Intrygujące imię, jeszcze ciekawszy tytuł zbiorku (Co jedzą hipopotamy)… Nie pożałowałem kilku złotych, za 2 dni
przesyłka była u mnie. Na szczęście głód opowiadań wciąż trzymał.
I
choć początek lektury był całkiem obiecujący – może nie wejście smoka, ale,
powiedzmy, wejście zaskrońca – wkrótce zauważyłem pierwszą ułomność warsztatu Brytyjczyka.
Otóż
Wilson ma ewidentny problem z wprowadzaniem postaci do fabuły. W niektórych
opowiadaniach musiałem kilka razy czytać pierwszą stronę, by zrozumieć, kto
jest kim i która postać właśnie wypowiada kwestie dialogowe.

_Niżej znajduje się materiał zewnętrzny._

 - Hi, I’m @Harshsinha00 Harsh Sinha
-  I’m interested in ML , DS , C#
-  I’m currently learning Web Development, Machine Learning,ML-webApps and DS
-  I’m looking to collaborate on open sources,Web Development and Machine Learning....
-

Być może jest to
wina przekładu i tłumacza (Henryk Krzeczkowski).
Wilson
jakby się wstydził opowiadać. Zaczyna swe historie konkretnie – sypie
nazwiskami, przedstawia scenerię akcji. Ale... robi to jakoś bez przekonania, z
pewną taką nieśmiałością. W efekcie, ledwie napoczęta fabuła zamiast nas
pożreć, łypie nieśmiało z ukrycia, niczym zanurzony w wodzie hipopotam. Początkowo myślałem, że to swoista igraszka,
gra z czytelnikiem – zmuszałem się więc do czytania, brnąłem dalej w
oczekiwaniu na „to coś”, które miało nigdy nie nadejść. Moja wytrwałość
momentami ocierała się o męczeństwo. Ocena Co
jedzą hipopotamy byłaby jeszcze niższa, gdyby nie argumentacja zawarta w
poniższym akapicie.
Opowiadania
Wilsona mają dwa-trzy momenty warte uwagi. Pierwszy z nich nosi tytuł Malinowy dżem. Poznajemy historię
nietypowej przyjaźni Johnniego oraz dwóch starych panien Swindale, powszechnie
uważanych za obłąkane. Siostry Swindale mieszkają razem w zrujnowanym dworku i
z racji na swoje ekscentryczne zachowanie, stały się obiektem plotek lokalnej
społeczności, głównie wiekowych ciotek, wujków, dziadków i podstarzałych generałów.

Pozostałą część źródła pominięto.